**What is required**
Collect each line of the entries that holds the string "case".

**Task inputs**
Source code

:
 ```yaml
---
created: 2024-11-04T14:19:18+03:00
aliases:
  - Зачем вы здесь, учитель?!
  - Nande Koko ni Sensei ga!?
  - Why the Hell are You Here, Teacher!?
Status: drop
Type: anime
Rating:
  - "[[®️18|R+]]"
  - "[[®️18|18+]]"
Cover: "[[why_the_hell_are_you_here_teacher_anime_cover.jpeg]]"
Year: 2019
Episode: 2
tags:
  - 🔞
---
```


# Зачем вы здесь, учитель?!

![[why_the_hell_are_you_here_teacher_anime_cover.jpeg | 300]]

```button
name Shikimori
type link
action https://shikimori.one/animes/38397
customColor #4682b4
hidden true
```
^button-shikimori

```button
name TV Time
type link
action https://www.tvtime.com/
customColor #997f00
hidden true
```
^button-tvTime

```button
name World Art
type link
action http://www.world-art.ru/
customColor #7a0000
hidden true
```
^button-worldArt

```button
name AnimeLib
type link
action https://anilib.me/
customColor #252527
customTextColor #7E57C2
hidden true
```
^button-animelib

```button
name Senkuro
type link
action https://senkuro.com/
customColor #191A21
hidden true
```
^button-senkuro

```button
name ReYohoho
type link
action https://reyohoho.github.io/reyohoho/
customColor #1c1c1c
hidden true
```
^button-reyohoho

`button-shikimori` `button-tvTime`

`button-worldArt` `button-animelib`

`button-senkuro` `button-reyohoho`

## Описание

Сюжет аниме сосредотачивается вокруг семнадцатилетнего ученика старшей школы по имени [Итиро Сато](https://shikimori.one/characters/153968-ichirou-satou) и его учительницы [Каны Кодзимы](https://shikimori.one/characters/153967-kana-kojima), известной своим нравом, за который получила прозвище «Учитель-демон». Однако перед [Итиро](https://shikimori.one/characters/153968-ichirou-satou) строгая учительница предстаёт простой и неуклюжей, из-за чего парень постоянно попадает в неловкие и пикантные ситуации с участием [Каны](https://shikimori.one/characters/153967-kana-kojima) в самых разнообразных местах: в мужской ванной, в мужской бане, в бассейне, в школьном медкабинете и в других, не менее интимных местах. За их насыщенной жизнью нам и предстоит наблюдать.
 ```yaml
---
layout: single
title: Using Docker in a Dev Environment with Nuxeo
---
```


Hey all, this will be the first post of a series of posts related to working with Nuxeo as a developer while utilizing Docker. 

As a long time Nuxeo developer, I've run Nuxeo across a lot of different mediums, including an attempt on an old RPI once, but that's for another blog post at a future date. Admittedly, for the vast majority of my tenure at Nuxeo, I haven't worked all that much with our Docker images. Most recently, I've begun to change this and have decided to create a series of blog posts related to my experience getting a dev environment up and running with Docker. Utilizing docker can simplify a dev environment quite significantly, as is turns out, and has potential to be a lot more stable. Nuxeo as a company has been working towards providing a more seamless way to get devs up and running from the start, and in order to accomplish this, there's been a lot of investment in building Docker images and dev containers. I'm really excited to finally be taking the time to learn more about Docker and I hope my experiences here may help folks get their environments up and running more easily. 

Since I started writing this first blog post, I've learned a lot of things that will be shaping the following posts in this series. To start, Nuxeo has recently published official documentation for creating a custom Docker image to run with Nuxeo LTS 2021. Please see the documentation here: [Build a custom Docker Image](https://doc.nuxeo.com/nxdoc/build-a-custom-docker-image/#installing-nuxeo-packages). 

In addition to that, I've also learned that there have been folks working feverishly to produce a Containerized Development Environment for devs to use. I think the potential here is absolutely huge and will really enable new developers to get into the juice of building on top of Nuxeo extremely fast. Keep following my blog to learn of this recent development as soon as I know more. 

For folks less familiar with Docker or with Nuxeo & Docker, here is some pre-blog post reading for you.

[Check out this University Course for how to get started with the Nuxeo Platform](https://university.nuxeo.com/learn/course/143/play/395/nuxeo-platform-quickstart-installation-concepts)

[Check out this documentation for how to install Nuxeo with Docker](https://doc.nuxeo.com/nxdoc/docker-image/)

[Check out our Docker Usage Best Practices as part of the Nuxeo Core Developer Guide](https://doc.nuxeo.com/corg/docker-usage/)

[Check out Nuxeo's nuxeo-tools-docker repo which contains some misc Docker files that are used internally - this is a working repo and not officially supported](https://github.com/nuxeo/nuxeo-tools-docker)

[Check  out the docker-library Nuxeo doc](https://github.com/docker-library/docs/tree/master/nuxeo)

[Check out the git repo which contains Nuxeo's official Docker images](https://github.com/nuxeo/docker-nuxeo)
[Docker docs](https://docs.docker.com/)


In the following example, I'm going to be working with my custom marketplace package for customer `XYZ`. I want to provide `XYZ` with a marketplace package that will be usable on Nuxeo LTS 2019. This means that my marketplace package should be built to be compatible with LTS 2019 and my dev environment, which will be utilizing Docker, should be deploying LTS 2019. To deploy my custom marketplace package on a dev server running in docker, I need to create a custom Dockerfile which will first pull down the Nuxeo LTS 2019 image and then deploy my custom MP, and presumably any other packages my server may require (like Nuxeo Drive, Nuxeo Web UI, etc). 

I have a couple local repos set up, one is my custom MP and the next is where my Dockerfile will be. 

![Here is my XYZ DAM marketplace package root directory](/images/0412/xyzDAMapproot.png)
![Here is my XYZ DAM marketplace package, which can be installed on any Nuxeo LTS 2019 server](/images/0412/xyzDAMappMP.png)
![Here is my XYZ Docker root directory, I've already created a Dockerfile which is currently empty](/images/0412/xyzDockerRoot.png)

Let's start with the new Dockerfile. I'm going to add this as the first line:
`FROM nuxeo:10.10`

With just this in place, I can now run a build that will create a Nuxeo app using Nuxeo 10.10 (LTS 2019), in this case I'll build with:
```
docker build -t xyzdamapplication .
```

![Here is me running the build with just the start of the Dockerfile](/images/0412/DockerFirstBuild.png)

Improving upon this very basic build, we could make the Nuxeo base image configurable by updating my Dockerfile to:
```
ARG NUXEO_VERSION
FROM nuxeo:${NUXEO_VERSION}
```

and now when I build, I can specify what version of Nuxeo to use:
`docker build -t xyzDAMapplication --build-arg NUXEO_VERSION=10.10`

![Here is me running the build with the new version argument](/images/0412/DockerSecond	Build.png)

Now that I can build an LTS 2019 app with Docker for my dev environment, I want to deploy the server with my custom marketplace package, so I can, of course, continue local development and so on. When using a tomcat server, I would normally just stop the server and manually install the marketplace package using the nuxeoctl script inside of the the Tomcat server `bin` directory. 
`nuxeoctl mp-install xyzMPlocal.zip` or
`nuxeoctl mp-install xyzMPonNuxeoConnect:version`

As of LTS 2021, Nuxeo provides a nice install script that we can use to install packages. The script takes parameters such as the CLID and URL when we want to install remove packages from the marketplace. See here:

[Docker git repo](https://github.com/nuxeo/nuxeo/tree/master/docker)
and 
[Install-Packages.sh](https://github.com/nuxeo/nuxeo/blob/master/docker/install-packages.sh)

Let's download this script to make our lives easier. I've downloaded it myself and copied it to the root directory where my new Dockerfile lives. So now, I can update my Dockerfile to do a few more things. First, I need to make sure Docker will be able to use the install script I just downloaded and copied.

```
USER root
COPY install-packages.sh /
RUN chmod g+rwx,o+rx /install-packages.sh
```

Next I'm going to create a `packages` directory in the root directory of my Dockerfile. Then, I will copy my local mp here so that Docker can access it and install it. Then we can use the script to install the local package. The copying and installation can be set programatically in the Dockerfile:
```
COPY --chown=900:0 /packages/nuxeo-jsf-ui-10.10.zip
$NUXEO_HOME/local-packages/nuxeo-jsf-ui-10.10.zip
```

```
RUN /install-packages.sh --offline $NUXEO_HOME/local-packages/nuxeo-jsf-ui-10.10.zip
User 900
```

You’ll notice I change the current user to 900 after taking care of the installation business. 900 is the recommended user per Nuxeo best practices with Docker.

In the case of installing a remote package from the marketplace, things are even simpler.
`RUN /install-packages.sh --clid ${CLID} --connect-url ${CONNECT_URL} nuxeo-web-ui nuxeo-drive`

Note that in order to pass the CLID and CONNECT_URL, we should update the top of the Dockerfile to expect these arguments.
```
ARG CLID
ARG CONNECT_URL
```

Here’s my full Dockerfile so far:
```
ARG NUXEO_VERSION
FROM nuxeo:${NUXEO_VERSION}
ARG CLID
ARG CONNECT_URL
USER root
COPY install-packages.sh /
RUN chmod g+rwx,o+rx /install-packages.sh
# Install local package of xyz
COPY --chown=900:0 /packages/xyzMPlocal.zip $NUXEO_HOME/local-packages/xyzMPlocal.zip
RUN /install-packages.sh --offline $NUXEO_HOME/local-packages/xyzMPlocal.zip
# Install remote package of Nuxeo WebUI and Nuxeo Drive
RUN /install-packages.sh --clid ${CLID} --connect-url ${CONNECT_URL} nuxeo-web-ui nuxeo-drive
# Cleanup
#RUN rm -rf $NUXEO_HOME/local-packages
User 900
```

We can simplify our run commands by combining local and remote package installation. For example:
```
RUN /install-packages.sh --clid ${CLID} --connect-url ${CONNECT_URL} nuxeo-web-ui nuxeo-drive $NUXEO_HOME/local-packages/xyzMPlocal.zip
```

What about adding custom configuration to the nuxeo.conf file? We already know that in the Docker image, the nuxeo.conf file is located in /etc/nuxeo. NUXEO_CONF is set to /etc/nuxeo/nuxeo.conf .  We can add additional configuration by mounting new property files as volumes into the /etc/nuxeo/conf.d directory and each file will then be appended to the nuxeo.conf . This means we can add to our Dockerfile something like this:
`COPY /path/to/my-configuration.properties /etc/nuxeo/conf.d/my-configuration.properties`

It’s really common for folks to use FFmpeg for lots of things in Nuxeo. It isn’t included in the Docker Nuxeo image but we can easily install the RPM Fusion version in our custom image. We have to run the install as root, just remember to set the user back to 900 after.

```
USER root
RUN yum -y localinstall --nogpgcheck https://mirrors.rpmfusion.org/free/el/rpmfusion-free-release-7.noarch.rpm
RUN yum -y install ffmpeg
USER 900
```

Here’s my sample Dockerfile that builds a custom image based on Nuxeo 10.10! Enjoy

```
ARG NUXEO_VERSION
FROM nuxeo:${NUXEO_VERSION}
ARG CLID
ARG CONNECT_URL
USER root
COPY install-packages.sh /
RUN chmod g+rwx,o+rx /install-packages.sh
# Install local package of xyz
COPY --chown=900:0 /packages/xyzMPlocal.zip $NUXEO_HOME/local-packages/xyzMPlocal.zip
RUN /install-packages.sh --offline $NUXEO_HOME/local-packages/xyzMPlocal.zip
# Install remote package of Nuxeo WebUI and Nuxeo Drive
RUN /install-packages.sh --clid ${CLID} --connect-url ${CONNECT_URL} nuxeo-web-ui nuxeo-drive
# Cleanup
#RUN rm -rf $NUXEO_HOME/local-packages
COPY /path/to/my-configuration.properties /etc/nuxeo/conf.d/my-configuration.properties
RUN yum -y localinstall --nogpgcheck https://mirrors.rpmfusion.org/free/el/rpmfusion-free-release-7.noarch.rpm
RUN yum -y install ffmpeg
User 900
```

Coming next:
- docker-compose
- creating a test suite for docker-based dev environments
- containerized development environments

**Answer to this task**
With just this in place, I can now run a build that will create a Nuxeo app using Nuxeo 10.10 (LTS 2019), in this case I'll build with:
In the case of installing a remote package from the marketplace, things are even simpler.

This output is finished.